Required action => Once the line with "formal de modelos" is found in the entries below, print it and each following line exactly, stopping after the line with "This report focuses"; print nothing else.

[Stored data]
┌────────

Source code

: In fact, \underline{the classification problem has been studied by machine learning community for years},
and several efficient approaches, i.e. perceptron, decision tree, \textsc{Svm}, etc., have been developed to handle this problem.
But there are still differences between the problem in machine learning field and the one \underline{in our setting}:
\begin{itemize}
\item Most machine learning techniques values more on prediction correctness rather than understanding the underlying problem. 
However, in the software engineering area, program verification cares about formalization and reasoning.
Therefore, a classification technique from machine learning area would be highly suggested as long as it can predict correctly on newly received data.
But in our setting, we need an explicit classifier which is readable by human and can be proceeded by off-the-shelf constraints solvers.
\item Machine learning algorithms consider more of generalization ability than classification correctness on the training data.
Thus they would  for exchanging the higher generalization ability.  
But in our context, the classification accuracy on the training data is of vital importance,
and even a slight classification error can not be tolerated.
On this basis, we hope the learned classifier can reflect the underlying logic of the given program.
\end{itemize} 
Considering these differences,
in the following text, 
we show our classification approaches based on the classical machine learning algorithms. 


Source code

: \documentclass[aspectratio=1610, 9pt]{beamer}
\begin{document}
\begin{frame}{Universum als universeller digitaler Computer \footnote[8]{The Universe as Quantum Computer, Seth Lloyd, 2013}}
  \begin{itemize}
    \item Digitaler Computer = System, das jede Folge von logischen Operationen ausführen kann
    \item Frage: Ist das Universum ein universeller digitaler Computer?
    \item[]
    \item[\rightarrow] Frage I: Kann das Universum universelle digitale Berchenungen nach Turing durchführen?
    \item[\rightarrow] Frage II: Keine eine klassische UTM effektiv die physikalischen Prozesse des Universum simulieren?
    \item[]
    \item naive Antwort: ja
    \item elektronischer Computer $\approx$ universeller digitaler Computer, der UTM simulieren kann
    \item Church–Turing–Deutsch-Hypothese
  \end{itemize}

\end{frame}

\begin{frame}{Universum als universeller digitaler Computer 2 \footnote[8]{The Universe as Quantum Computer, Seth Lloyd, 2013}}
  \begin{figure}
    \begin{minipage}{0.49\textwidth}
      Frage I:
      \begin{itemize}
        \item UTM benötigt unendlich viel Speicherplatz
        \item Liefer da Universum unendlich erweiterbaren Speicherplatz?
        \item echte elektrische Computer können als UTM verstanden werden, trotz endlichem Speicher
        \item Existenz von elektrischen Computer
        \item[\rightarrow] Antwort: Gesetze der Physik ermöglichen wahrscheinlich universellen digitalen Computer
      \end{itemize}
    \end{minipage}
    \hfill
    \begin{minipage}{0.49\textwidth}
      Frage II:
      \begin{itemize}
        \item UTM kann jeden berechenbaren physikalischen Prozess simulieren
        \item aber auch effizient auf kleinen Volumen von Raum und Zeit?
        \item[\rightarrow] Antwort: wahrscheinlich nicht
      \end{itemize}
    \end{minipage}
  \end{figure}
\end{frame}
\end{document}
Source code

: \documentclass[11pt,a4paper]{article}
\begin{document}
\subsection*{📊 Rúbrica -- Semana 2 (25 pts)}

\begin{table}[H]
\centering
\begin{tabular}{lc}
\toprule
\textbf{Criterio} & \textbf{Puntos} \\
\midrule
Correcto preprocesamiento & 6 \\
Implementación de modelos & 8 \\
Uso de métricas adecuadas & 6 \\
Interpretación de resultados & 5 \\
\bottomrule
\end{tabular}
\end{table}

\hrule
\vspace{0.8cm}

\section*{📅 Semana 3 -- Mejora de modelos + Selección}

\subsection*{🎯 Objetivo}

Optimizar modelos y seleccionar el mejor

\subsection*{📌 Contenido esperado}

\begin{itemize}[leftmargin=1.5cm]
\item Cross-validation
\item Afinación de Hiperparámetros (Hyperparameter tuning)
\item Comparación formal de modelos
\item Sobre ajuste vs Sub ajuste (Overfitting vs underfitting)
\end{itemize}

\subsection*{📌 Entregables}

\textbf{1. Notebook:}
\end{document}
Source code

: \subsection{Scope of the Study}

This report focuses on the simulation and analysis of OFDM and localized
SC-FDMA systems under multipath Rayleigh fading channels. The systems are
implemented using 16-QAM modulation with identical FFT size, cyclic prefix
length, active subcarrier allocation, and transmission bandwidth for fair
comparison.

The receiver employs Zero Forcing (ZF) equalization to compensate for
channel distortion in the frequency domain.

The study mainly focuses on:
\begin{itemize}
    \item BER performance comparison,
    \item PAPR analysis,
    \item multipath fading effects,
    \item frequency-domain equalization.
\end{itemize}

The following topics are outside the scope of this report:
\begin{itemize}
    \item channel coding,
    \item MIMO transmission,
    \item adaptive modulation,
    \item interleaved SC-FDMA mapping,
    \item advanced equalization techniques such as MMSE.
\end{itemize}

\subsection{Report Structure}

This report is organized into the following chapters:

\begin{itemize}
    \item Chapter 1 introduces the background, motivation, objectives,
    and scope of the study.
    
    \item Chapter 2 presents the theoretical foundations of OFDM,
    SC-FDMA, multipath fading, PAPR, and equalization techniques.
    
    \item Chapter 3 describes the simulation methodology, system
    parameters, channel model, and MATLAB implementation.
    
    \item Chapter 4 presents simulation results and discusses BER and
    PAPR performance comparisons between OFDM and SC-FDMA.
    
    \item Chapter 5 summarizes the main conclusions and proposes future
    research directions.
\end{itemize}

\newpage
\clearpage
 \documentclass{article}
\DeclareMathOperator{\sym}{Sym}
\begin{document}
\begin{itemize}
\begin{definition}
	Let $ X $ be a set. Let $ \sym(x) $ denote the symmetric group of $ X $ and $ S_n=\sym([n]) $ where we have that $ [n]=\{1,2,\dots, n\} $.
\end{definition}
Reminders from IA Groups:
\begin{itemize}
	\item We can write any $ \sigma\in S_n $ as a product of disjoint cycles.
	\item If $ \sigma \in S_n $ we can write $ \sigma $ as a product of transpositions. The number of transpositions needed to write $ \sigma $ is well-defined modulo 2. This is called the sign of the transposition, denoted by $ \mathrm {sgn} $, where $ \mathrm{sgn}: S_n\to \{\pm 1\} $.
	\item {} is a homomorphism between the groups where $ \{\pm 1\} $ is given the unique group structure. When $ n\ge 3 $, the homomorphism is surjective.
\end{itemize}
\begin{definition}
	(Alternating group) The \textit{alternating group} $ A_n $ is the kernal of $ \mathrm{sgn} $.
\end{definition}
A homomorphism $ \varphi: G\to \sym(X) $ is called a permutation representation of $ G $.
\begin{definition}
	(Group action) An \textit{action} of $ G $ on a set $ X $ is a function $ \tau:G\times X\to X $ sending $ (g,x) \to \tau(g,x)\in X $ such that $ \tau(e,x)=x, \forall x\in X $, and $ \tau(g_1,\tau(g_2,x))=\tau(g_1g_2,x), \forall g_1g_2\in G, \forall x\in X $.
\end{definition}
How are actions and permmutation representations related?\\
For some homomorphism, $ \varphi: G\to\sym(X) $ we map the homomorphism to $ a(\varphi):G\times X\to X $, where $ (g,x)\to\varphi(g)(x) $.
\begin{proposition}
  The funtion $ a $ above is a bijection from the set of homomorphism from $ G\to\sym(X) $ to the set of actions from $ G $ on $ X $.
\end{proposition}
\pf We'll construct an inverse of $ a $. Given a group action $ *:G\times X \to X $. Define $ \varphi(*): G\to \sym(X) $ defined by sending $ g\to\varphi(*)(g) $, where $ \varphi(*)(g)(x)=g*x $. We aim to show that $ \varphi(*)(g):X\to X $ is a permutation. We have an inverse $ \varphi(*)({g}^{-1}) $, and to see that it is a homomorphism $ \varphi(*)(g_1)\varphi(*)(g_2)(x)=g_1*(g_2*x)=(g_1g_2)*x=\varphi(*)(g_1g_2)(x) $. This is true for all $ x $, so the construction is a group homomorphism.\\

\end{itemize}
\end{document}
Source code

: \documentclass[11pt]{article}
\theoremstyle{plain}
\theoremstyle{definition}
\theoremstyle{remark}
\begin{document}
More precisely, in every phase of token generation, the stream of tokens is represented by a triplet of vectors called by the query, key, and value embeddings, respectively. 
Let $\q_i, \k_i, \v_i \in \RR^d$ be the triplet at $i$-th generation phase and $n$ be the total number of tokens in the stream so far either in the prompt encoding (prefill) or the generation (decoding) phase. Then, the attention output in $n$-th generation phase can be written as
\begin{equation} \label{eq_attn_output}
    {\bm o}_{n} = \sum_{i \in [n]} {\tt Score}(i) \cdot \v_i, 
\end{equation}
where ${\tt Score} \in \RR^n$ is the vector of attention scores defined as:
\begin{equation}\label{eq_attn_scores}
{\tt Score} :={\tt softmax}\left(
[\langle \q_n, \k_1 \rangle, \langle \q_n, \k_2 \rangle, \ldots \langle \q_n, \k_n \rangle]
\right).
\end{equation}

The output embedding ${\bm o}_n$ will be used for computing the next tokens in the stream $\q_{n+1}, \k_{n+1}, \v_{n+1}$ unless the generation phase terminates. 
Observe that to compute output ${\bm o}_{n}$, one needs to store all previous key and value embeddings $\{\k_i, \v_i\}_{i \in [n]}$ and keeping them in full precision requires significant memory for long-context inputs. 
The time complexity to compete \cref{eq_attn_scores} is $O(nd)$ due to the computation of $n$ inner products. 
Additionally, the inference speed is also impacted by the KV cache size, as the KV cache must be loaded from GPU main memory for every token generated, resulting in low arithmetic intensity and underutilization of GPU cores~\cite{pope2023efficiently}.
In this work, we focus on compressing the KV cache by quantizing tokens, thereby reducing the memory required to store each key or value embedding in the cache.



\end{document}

└────────

Answer to the exercise =>
\item Comparación formal de modelos
\item Sobre ajuste vs Sub ajuste (Overfitting vs underfitting)
\end{itemize}

\subsection*{📌 Entregables}

\textbf{1. Notebook:}
\end{document}
Source code

: \subsection{Scope of the Study}

This report focuses on the simulation and analysis of OFDM and localized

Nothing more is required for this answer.